Hace un rato, pasadas las doce de la noche, he salido a tirar la basura. Me he ido alejando más y más, hasta llegar al paraje conocido como la Ciudad Vergel; allí está todo menos iluminado. No he soltado en ningún momento la bolsa por si me interceptaban. Apenas me he cruzado con un coche, y no era oficial.
Mimetizado entre las sombras y buscando la complicidad de las oscuras calles, que he ido seleccionando, he disfrutado de un paseo nocturno inigualable. Ni siquiera me he topado con algún viandante paseando su mascota. Escuchaba en los balcones gente conversando con su móvil, pero el silencio en algunos sitios era casi sepulcral.
Supongo que durante esta hora la policía estaría cambiando de turno. Es extraño que no me los haya encontrado.
Por fin he depositado la bolsa en su contenedor. ¿Tiraría Nietzsche la basura? Si lo hacía, seguro que no lo hacía a escondidas como yo. En fin. Hoy no ha habido sobresaltos, pero el bicho sigue al acecho. A ver mañana…

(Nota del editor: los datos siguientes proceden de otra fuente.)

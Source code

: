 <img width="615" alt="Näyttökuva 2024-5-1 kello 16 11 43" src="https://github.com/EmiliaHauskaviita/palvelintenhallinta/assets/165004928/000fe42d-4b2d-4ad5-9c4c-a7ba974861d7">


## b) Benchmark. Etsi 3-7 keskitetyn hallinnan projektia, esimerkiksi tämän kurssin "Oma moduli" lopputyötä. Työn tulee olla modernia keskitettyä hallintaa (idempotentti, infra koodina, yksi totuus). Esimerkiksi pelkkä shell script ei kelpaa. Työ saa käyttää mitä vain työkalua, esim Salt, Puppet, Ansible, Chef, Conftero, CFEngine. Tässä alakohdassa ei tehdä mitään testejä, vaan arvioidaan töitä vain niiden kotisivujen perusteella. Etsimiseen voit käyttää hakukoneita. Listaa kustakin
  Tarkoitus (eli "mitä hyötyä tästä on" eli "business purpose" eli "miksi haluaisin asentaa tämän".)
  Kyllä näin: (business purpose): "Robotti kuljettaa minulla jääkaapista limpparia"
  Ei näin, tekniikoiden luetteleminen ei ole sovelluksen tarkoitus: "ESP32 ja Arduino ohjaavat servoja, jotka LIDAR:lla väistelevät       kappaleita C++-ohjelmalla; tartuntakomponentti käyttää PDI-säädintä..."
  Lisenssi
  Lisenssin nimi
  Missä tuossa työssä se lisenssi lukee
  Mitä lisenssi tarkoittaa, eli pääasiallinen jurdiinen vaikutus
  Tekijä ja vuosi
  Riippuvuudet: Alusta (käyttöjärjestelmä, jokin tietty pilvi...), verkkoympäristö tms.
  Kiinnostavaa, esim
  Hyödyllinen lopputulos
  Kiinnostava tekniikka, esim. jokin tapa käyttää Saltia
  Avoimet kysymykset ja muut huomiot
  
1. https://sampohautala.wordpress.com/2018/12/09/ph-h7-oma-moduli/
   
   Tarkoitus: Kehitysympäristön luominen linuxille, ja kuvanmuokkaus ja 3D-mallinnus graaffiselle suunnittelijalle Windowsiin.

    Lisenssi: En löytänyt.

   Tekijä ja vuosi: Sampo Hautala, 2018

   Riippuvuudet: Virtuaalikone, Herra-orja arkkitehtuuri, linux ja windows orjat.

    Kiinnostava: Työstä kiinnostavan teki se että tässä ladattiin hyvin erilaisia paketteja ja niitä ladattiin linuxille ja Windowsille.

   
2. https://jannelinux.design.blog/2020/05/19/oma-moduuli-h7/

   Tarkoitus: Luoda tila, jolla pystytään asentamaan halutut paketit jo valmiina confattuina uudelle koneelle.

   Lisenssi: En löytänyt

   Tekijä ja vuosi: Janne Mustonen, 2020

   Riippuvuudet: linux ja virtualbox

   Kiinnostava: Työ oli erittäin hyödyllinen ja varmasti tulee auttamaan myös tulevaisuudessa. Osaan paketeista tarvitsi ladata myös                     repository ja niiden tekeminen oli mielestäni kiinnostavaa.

Juan Carlos García Torres Martínez nació en Elda en 1962, era el cuarto de cinco hermanos y siempre fue buen estudiante y con gran capacidad para hacer amigos. Estudió la carrera de Derecho pero nunca ejerció como abogado, aunque su profesión como secretario judicial siempre le mantuvo relacionado con las leyes. Desde muy joven fue un apasionado de la música, llegando incluso a ser fundador de la tuna de derecho de alicante. Otra de sus pasiones fue el deporte; su bicicleta conocía bien todos los montes y parajes de nuestra comarca, pero si hay algo que no abandonó nunca fue la escritura. Le gustaba plasmar vivencias cotidianas transformándolas en pequeñas historias de aventuras. Su tono irónico quitaba dramatismo a lo que relataba, él era así en su propia vida, intentando darle a todo un toque surrealista propio de su personalidad, y con ese estilo escribió su novela corta titulada "el temor" que fue ganadora del premio Ciudad de Elda de Cuentos en 1992.
Fue durante el confinamiento, entre los meses de Abril a Junio de 2020, cuando Juan Carlos hizo un pequeño diario de sus vivencias con su caracteristico estilo
Tristemente Juan Carlos nos dejaba el 16 de febrero de 2021 por causa del Covid, pero su legado literario y personal nos acompañará para siempre.
Éste es un pequeño homenaje póstumo a un discreto artista pero una gran persona.